Like Grace and Frankie, Sandy Kominsky (Douglas) and Norman Newlander (Arkin) are an odd couple. Sandy is an actor, and Norman is his agent. With few parts for aging actors, Sandy runs an acting school, teaching his Kominsky Method. Sandy’s daughter, Mindy (Sarah Baker), runs the business side of the studio, and Sandy begins to date one of the older students in the class, Lisa (Nancy Travis), which leads to complications. The scenes where Sandy works with young actors are particularly engaging and often very funny. After Sandy delivers a passionate speech about acting, a young man interrupts, asking what preparation he should make before auditioning for a shampoo commercial. “Wash your hair,” Sandy says, with a shake of his head.
Susan Sullivan, Michael Douglas, and Alan Arkin
Sandy and Norman meet frequently for lunch at an iconic Hollywood restaurant with a menu as ancient as the waiters. Sandy has been married and divorced three times, while Norman has been married for many years to the love of his life, Eileen (Susan Sullivan), who is dying of cancer. She’s a grand dame with a sense of humor and on her death bed makes Sandy promise to look after Norman. In reality, Sandy will need Norman as much as Norman needs Sandy.
The responsibility for planning the funeral falls to Sandy and Norman insists he follow Eileen’s specific list of requests. That means having Jay Leno serve as MC (“just make sure he doesn’t go on too long,” Eileen writes), Patti Labelle to sing “Lady Marmalade,” and Barbra Streisand to sing “The Way We Were.” Sandy manages to pull off most of what Eileen wanted, to Norman’s great surprise. If a funeral can be joyous, Eileen’s certainly was, the celebration marred only by the appearance of the Newlander’s 48 year-old daughter, Phoebe (Lisa Edelstein), who has been in and out of rehab and shows up intoxicated.

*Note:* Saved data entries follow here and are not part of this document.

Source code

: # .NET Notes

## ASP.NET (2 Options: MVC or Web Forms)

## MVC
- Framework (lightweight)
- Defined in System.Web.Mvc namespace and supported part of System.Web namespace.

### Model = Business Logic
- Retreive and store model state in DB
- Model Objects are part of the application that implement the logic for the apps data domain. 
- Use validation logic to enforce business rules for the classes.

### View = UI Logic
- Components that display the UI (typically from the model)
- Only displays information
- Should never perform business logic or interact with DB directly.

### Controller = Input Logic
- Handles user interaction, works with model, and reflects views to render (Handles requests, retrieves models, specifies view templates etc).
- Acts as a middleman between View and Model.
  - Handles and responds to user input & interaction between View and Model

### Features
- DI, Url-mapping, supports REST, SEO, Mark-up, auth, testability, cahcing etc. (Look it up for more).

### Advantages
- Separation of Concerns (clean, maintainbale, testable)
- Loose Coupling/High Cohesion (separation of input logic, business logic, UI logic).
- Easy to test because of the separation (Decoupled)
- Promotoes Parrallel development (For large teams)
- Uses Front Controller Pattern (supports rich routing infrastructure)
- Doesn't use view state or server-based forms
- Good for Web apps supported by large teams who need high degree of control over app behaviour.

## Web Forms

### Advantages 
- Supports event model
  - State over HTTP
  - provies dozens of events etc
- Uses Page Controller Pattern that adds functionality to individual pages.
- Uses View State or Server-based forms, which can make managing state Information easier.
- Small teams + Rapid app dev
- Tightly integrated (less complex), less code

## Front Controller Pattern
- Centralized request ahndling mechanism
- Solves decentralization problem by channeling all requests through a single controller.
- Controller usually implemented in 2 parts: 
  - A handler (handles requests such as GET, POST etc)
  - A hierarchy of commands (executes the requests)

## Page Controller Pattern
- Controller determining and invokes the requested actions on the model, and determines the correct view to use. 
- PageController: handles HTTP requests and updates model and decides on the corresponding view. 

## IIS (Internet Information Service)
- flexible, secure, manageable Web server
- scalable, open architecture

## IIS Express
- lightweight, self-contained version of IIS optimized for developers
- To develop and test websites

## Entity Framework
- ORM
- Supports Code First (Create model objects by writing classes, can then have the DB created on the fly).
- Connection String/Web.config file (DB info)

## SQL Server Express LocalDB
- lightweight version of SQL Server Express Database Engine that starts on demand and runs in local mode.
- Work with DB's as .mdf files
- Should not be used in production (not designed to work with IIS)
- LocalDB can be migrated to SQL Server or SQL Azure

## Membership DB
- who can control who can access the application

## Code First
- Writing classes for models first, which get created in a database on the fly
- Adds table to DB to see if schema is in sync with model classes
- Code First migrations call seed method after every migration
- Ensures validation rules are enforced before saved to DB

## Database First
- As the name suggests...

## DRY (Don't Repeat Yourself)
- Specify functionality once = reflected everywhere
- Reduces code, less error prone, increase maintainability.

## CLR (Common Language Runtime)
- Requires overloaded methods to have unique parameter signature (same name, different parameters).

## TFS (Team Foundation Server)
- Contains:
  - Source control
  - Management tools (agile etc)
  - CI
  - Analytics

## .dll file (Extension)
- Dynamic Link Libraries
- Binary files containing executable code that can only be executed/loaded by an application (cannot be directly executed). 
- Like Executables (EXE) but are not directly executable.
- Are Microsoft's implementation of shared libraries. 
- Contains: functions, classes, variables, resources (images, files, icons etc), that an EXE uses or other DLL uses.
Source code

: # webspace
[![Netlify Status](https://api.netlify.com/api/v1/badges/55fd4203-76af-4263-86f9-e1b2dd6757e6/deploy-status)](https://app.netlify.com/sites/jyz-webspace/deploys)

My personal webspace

Danny DeVito and Michael Douglas
Norman is not ready to let go of Eileen, so she frequently appears to talk him through a challenging situation, like whether he should agree to have lunch with Diane (Ann-Margret). Eileen observes that Diane’s husband died 11 years ago and she’s probably lonely. Why not go? she asks him. While Norman grapples with the loss of his wife, Sandy is facing a health crisis. His frequent visits to the bathroom, where his stream mimics the Morse Code, raises concerns not only from his daughter and Lisa, but also from Norman. He visits Norman’s urologist (a hilarious Danny DeVito), and gets the good news and the not so good news – his biopsy was mostly benign, but with a few cancer cells. So, the doctor sums up, Sandy will probably die from something other than prostate cancer.
What’s truly special about both of these shows is the way they frame friendship and what those bonds mean as people age. Spouses die, other relatives pass away, even sometimes children predecease their parents. What’s left, and what so many cling to, are the friends that fill that needed void, providing support, solace, wisdom, comfort, and, yes, laughs.
Grace and Frankie and The Kominsky Method can both be streamed on Netflix.